It had been quiet for so long. Maybe everything was okay. He raised his head out from between his knees, and the grip of his arms loosened.
At least a few of the others thought so. Their voices were growing louder, hopeful. They were shushed quickly, but the mood had lifted. He didn’t look at them for long
And then the world started to end. The ground shook. Metal screeched, echoing so much it had to be miles away but so loud that it must have been right next door. The others screamed. He saw them again.
Their guns were all pointed right at him. He couldn’t see their faces; he hadn’t gotten a good enough look the first time, but he could see their sneers, he could see the black pits where their eyes were and he knew they were death.
He took a rattled breath and buried his head back between his knees before she showed up, and he saw the rest. He knew he was shaking; he could feel the wall vibrating against his back. The gunshots rang out. He flinched, and was thrown back against the wall. But no bullets flew.
He peeked. The others had retreated back against the far wall again. None of them looked at him, they hadn’t spared a glance when he crawled under the racks and hid in the dark corner. The guns were gone, but he knew they’d be back.
He could feel them. Waiting on the other side of his eyelids.
She watched the building collapse, and there was nothing she could do. Just like she couldn’t do anything when she first woke up. Just like she couldn’t do anything when the gunshots echoed around the city.
She’d tried to ignore it, for a while. TV and video games helped, but you could only ignore the gunfire and explosions outside of your window for so long. Eventually, she wheeled herself over to the window and watched the occasional flash of a muzzle and bright red streak of a tracer round fired into the sky. Sunrise had ruined that.
She had wandered into the kitchen in the time since, and the remains of her peanut butter still decorated the floor. Even across the room, she couldn’t not see the zeppelin coming down.
And then she’d seen the building. She’d been staring right at it when it fell. She felt her heart freeze in her chest and her stomach felt grotesquely empty. And then the screams started. Hundreds of thousands of minds had imprinted onto the collapsing building just as they died and every one of them tried to force their last thoughts into her head. Even asleep as they all were, the last moment of pain echoed.
Every neuron screamed as she felt herself being crushed a thousand times over. She felt herself trying to breathe only to realize there was no room for her lungs to expand. A metal birder had chopped off one of her legs. Her right was gone, leaving a trail of blood along her cheek as it rocked back and forth.

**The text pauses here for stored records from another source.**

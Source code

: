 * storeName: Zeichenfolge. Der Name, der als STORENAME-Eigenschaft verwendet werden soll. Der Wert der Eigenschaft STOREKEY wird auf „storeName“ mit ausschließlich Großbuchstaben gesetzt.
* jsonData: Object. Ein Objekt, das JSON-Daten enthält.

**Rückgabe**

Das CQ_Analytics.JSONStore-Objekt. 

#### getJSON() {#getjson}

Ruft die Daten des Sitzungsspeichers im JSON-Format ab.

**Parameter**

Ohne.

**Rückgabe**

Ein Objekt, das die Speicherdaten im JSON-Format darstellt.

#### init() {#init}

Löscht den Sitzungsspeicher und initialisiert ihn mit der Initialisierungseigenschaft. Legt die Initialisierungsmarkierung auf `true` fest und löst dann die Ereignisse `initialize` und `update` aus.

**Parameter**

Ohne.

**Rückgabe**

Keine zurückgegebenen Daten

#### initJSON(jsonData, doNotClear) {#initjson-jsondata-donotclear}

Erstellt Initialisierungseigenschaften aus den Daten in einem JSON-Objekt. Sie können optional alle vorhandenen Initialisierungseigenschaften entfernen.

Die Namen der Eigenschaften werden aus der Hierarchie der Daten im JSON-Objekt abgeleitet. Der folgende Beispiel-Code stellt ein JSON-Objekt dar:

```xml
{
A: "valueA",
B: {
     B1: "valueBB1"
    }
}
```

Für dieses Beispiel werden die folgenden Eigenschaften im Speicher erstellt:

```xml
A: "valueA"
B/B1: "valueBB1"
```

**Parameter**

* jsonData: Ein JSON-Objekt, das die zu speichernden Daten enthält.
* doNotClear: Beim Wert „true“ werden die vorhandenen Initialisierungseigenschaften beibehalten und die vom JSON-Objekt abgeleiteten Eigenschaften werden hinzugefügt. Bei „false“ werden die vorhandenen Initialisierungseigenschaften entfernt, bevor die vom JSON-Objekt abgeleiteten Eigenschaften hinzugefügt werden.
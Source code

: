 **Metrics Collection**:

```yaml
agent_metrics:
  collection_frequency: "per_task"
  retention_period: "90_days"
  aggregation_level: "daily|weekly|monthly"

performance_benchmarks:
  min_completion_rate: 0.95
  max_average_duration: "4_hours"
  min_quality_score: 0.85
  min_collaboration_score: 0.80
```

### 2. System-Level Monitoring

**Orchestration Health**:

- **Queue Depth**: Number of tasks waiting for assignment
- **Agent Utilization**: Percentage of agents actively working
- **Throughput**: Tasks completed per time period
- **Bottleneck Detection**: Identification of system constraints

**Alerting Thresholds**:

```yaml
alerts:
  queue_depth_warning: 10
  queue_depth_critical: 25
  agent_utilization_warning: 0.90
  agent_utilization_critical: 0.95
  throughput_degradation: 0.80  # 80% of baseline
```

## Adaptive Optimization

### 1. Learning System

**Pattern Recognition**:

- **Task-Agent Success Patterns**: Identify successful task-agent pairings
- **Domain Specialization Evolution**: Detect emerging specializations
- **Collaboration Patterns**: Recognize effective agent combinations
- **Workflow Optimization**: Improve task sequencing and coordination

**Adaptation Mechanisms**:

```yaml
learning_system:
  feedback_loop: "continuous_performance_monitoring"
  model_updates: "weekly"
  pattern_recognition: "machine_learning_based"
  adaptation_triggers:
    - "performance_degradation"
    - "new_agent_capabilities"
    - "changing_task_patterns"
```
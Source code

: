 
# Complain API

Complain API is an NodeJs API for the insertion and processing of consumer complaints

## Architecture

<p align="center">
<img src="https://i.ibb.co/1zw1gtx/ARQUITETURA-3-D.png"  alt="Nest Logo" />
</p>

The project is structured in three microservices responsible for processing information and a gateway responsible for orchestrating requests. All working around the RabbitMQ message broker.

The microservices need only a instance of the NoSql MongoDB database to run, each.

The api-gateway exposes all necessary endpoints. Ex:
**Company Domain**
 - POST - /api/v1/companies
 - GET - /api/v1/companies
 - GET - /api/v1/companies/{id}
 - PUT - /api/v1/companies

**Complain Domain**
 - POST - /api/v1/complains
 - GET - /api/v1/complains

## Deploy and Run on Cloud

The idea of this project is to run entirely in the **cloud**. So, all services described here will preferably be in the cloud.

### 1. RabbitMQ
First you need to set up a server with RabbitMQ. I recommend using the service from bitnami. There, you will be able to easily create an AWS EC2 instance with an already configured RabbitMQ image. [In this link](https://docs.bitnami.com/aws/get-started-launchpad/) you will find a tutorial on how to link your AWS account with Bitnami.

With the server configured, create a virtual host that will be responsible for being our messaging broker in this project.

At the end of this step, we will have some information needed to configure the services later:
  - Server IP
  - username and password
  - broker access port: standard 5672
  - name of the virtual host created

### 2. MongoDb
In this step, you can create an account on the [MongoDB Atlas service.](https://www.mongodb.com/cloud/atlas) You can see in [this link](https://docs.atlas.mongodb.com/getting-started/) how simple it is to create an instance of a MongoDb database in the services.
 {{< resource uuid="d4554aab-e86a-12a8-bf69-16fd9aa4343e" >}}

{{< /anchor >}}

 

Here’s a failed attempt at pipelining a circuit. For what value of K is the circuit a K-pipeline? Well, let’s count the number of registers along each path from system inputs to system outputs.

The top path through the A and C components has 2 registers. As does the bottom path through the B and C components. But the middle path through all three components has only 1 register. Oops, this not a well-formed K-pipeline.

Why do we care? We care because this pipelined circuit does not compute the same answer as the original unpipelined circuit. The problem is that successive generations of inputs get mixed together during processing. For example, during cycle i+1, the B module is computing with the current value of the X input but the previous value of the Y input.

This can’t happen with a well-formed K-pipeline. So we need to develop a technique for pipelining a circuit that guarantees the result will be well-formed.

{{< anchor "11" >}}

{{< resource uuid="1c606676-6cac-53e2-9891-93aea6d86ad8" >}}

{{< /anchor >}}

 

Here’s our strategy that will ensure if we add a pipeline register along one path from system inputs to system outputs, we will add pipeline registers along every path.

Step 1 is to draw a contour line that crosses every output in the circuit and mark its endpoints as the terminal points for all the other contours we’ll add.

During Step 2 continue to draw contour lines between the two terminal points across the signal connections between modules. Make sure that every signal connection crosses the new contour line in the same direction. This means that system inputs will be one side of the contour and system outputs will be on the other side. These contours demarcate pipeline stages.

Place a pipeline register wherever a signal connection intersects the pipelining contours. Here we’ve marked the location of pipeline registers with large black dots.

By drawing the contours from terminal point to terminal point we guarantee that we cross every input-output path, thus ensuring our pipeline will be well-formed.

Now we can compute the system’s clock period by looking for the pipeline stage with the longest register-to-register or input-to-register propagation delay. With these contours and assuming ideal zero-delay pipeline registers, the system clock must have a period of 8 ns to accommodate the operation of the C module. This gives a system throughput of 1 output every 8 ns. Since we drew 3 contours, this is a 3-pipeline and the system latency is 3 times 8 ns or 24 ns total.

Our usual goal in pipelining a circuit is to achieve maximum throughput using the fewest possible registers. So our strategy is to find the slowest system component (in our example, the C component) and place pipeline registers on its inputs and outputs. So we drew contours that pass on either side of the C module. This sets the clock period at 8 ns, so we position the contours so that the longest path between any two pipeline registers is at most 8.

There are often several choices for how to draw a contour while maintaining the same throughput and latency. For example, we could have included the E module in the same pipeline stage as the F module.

The building fell beneath the horizon and it stopped. The pain was gone, but she was rubbing her eye, oddly comforted by the pressure when she pressed on her eyelid.
She didn’t understand why, but she knew that the way the building had fallen had been unnatural, forced. It had bulged before collapsing, as if it was being forced away from something she couldn’t see.
The news echoed behind her. It had taken the world outside the city four hours after she woke up to realize something had gone wrong, and they still hadn’t risked sending anyone to investigate.
But they’d seen the building too. It had been from the safety of the surrounding countryside, but she could hear the reporter failing to describe what he was seeing.
And as her power faded into the corners of her mind, she felt the strength in her arms fade and her vision went black.
He had had a lot of bad ideas in his days, but this was by far the stupidest thing he’d ever done.
The wind whipped past his ears, drowning out the shouts form behind him.
The building had finished collapsing almost as soon as he’d left the copter. There weren’t any screams, but in the dark corners of his mind, he heard them echoing.
He’d never had a chance to talk sense into King. He’d never been able to tell him that he still believed the good natured asshole he’d spent years with was still in there. He’d never given him a chance to repent.
And now he never would.
Pain echoed up through his chest and tore itself from his throat in a yell more savage and wild than any human should be able to make.
He’d stopped thinking about the ground, but it was coming up fast. He knew he could survive the landing; he’d been rated for jumps from heights half again as high as the copter had been. But there were some fears that refused to be ignored.
His scream grew more and more panicked as the ground got closer. He barely had the sense of mind arrange to land feet first before the ground slammed into him.
Every joint in his legs threatened to shatter. The ground beneath them did. The street had turned into a crater, and cars on either end were threatening to tip over and roll towards him at the center. He gritted his teeth and slowly started to stand, forcing the half formed scream to stay quiet in his throat.
The first sound he heard was the groaning. Every building was screaming its pain from King’s passage, but the sound had stopped moving away from him.
Slowly the sound came closer until he could see a single figure walking down the center of the street.
Allspades took a deep breath. One by one, the muscles in his body tensed as he brought his hands up and clenched them tightly.
The collapsed building just behind him gave one last moaning grunt before it settled.
A white glow rose form his skin as the white burinng rage tore itself form his throat.